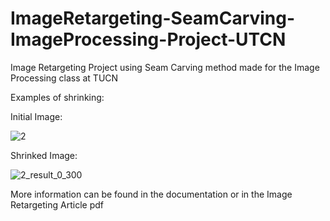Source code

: # ImageRetargeting-SeamCarving-ImageProcessing-Project-UTCN
Image Retargeting Project using Seam Carving method made for the Image Processing class at TUCN

Examples of shrinking:

Initial Image:

![2](https://user-images.githubusercontent.com/56412966/170264543-49ece747-1d44-4739-985a-b2329864e87d.jpg)

Shrinked Image:

![2_result_0_300](https://user-images.githubusercontent.com/56412966/170264603-cd6c8e89-7270-4db9-a63d-e9717b45c3da.jpg)


More information can be found in the documentation or in the Image Retargeting Article pdf
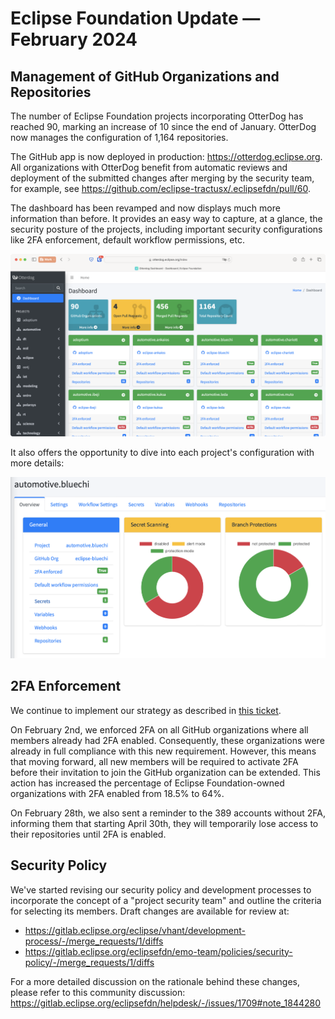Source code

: # Eclipse Foundation Update — February 2024
 
## Management of GitHub Organizations and Repositories

The number of Eclipse Foundation projects incorporating OtterDog has reached 90, marking an increase of 10 since the end of January. OtterDog now manages the configuration of 1,164 repositories.

The GitHub app is now deployed in production: https://otterdog.eclipse.org. All organizations with OtterDog benefit from automatic reviews and deployment of the submitted changes after merging by the security team, for example, see https://github.com/eclipse-tractusx/.eclipsefdn/pull/60.

The dashboard has been revamped and now displays much more information than before. It provides an easy way to capture, at a glance, the security posture of the projects, including important security configurations like 2FA enforcement, default workflow permissions, etc.

![OtterDog dashboard](pic-2024-02/otterdog.png)

It also offers the opportunity to dive into each project's configuration with more details:

![OtterDog — Eclpise BlueChi Page](pic-2024-02/bluechi.png)

## 2FA Enforcement

We continue to implement our strategy as described in [this ticket](https://gitlab.eclipse.org/eclipsefdn/helpdesk/-/issues/477#note_1610474).

On February 2nd, we enforced 2FA on all GitHub organizations where all members already had 2FA enabled. Consequently, these organizations were already in full compliance with this new requirement. However, this means that moving forward, all new members will be required to activate 2FA before their invitation to join the GitHub organization can be extended. This action has increased the percentage of Eclipse Foundation-owned organizations with 2FA enabled from 18.5% to 64%.

On February 28th, we also sent a reminder to the 389 accounts without 2FA, informing them that starting April 30th, they will temporarily lose access to their repositories until 2FA is enabled.

## Security Policy

We've started revising our security policy and development processes to incorporate the concept of a "project security team" and outline the criteria for selecting its members. Draft changes are available for review at:

* https://gitlab.eclipse.org/eclipse/vhant/development-process/-/merge_requests/1/diffs
* https://gitlab.eclipse.org/eclipsefdn/emo-team/policies/security-policy/-/merge_requests/1/diffs
  
For a more detailed discussion on the rationale behind these changes, please refer to this community discussion: https://gitlab.eclipse.org/eclipsefdn/helpdesk/-/issues/1709#note_1844280 
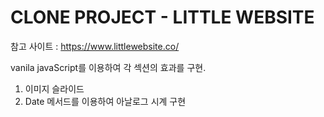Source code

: # CLONE PROJECT - LITTLE WEBSITE

참고 사이트 : <https://www.littlewebsite.co/>

vanila javaScript를 이용하여 각 섹션의 효과를 구현.

1. 이미지 슬라이드
2. Date 메서드를 이용하여 아날로그 시계 구현
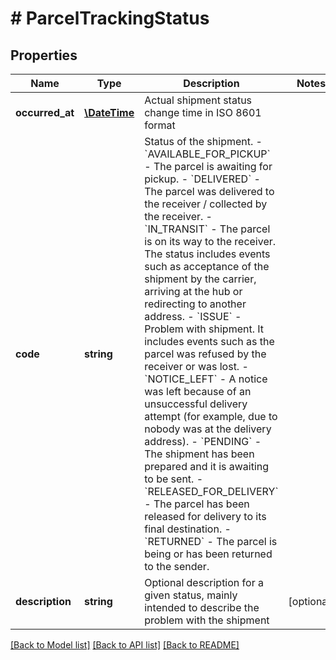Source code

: # # ParcelTrackingStatus

## Properties

Name | Type | Description | Notes
------------ | ------------- | ------------- | -------------
**occurred_at** | [**\DateTime**](\DateTime.md) | Actual shipment status change time in ISO 8601 format |
**code** | **string** | Status of the shipment. - &#x60;AVAILABLE_FOR_PICKUP&#x60; - The parcel is awaiting for pickup. - &#x60;DELIVERED&#x60; - The parcel was delivered to the receiver / collected by the receiver. - &#x60;IN_TRANSIT&#x60; - The parcel is on its way to the receiver. The status includes events such as acceptance of the shipment by the carrier, arriving at the hub or redirecting to another address. - &#x60;ISSUE&#x60; - Problem with shipment. It includes events such as the parcel was refused by the receiver or was lost. - &#x60;NOTICE_LEFT&#x60; - A notice was left because of an unsuccessful delivery attempt (for example, due to nobody was at the delivery address). - &#x60;PENDING&#x60; - The shipment has been prepared and it is awaiting to be sent. - &#x60;RELEASED_FOR_DELIVERY&#x60; - The parcel has been released for delivery to its final destination. - &#x60;RETURNED&#x60; - The parcel is being or has been returned to the sender. |
**description** | **string** | Optional description for a given status, mainly intended to describe the problem with the shipment | [optional]

[[Back to Model list]](../../README.md#models) [[Back to API list]](../../README.md#endpoints) [[Back to README]](../../README.md)
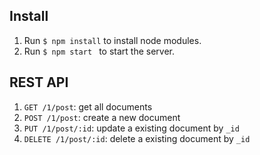 ## Install

1. Run `$ npm install` to install node modules.
2. Run `$ npm start ` to start the server.

## REST API

1. `GET /1/post`: get all documents
2. `POST /1/post`: create a new document
3. `PUT /1/post/:id`: update a existing document by `_id`
4. `DELETE /1/post/:id`: delete a existing document by `_id`
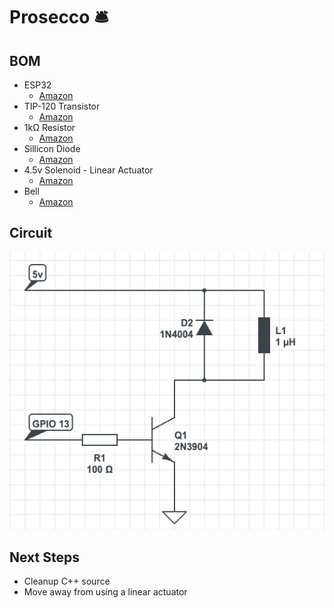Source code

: # Prosecco 🛎
## BOM

- ESP32
  - [Amazon](https://www.amazon.co.uk/ESP-32S-Development-2-4GHz-Bluetooth-Antenna/dp/B071JR9WS9/ref=sr_1_3?crid=1Y8YRHLH52F6K&keywords=esp32&qid=1643370215&sprefix=esp32%2Caps%2C107&sr=8-3)
- TIP-120 Transistor
  - [Amazon](https://www.amazon.co.uk/Youmile-Darlington-Bipolar-Transistor-Resistors/dp/B08219LWK3/ref=sr_1_5?crid=3N48N4B1OLX7Y&keywords=tip+120+transistor&qid=1643370357&sprefix=tip+120%2Caps%2C93&sr=8-5)
- 1kΩ Resistor
  - [Amazon](https://www.amazon.co.uk/1K-Resistors-50-Pack-Electronics/dp/B00JGUE0L0/ref=sr_1_5?crid=1K3D20RCALIKZ&keywords=1k+resistor&qid=1643370389&sprefix=1k+res%2Caps%2C105&sr=8-5)
- Sillicon Diode
  - [Amazon](https://www.amazon.co.uk/Projects-General-Purpose-Silicon-Rectifiers/dp/B08JQPP56P/ref=sr_1_6?crid=H6XA2FHEAO2P&keywords=1n4004&qid=1643370430&sprefix=1n4004%2Caps%2C96&sr=8-6)
- 4.5v Solenoid - Linear Actuator
  - [Amazon](https://www.amazon.co.uk/Solenoid-Electromagnet-Saim-Actuator-Linear/dp/B079JWM5Q7/ref=sr_1_5?crid=J5JBUHMH55IZ&keywords=4.5v+solenoid&qid=1643370196&sprefix=4.5v+solenoid%2Caps%2C103&sr=8-5)
- Bell
  - [Amazon](https://www.amazon.co.uk/Reception-Antique-Restaurants-Hospitals-Warehouses/dp/B09LVJY5C1/ref=sr_1_9?crid=1K7UX4VIKS1J4&keywords=reception+bell&qid=1643370163&refinements=p_76%3A419158031&rnid=419157031&rps=1&sprefix=reception+be%2Caps%2C109&sr=8-9)
## Circuit

![Circuit Diagram](/design/circuit.png)


## Next Steps

- Cleanup C++ source
- Move away from using a linear actuator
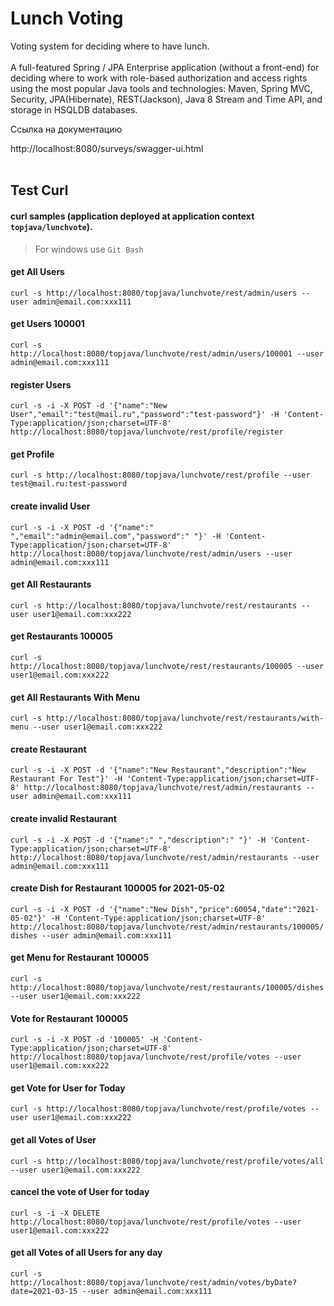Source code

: # Lunch Voting

Voting system for deciding where to have lunch.
<br><br>
A full-featured Spring / JPA Enterprise application (without a front-end) for deciding where to work with role-based authorization and access rights using the most popular Java tools and technologies: Maven, Spring MVC, Security, JPA(Hibernate), REST(Jackson), Java 8 Stream and Time API, and storage in HSQLDB databases.

Ссылка на документацию 

http://localhost:8080/surveys/swagger-ui.html
<br><br>
## Test Curl

#### curl samples (application deployed at application context `topjava/lunchvote`).
> For windows use `Git Bash`

#### get All Users
`curl -s http://localhost:8080/topjava/lunchvote/rest/admin/users --user admin@email.com:xxx111`

#### get Users 100001
`curl -s http://localhost:8080/topjava/lunchvote/rest/admin/users/100001 --user admin@email.com:xxx111`

#### register Users
`curl -s -i -X POST -d '{"name":"New User","email":"test@mail.ru","password":"test-password"}' -H 'Content-Type:application/json;charset=UTF-8' http://localhost:8080/topjava/lunchvote/rest/profile/register`

#### get Profile
`curl -s http://localhost:8080/topjava/lunchvote/rest/profile --user test@mail.ru:test-password`

#### create invalid User
`curl -s -i -X POST -d '{"name":" ","email":"admin@email.com","password":" "}' -H 'Content-Type:application/json;charset=UTF-8' http://localhost:8080/topjava/lunchvote/rest/admin/users --user admin@email.com:xxx111`

#### get All Restaurants
`curl -s http://localhost:8080/topjava/lunchvote/rest/restaurants --user user1@email.com:xxx222`

#### get Restaurants 100005
`curl -s http://localhost:8080/topjava/lunchvote/rest/restaurants/100005 --user user1@email.com:xxx222`

#### get All Restaurants With Menu
`curl -s http://localhost:8080/topjava/lunchvote/rest/restaurants/with-menu --user user1@email.com:xxx222`

#### create Restaurant
`curl -s -i -X POST -d '{"name":"New Restaurant","description":"New Restaurant For Test"}' -H 'Content-Type:application/json;charset=UTF-8' http://localhost:8080/topjava/lunchvote/rest/admin/restaurants --user admin@email.com:xxx111`

#### create invalid Restaurant
`curl -s -i -X POST -d '{"name":" ","description":" "}' -H 'Content-Type:application/json;charset=UTF-8' http://localhost:8080/topjava/lunchvote/rest/admin/restaurants --user admin@email.com:xxx111`

#### create Dish for Restaurant 100005 for 2021-05-02
`curl -s -i -X POST -d '{"name":"New Dish","price":60054,"date":"2021-05-02"}' -H 'Content-Type:application/json;charset=UTF-8' http://localhost:8080/topjava/lunchvote/rest/admin/restaurants/100005/dishes --user admin@email.com:xxx111`

#### get Menu for Restaurant 100005
`curl -s http://localhost:8080/topjava/lunchvote/rest/restaurants/100005/dishes --user user1@email.com:xxx222`

#### Vote for Restaurant 100005
`curl -s -i -X POST -d '100005' -H 'Content-Type:application/json;charset=UTF-8' http://localhost:8080/topjava/lunchvote/rest/profile/votes --user user1@email.com:xxx222`

#### get Vote for User for Today
`curl -s http://localhost:8080/topjava/lunchvote/rest/profile/votes --user user1@email.com:xxx222`

#### get all Votes of User 
`curl -s http://localhost:8080/topjava/lunchvote/rest/profile/votes/all --user user1@email.com:xxx222`

#### cancel the vote of User for today
`curl -s -i -X DELETE http://localhost:8080/topjava/lunchvote/rest/profile/votes --user user1@email.com:xxx222`

#### get all Votes of all Users for any day
`curl -s http://localhost:8080/topjava/lunchvote/rest/admin/votes/byDate?date=2021-03-15 --user admin@email.com:xxx111`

□ □ □ □ □ □ □

# Work instruction:
Scan the records above for the string "register", then select every line that holds it.

# Solution for this problem:
#### register Users
`curl -s -i -X POST -d '{"name":"New User","email":"test@mail.ru","password":"test-password"}' -H 'Content-Type:application/json;charset=UTF-8' http://localhost:8080/topjava/lunchvote/rest/profile/register`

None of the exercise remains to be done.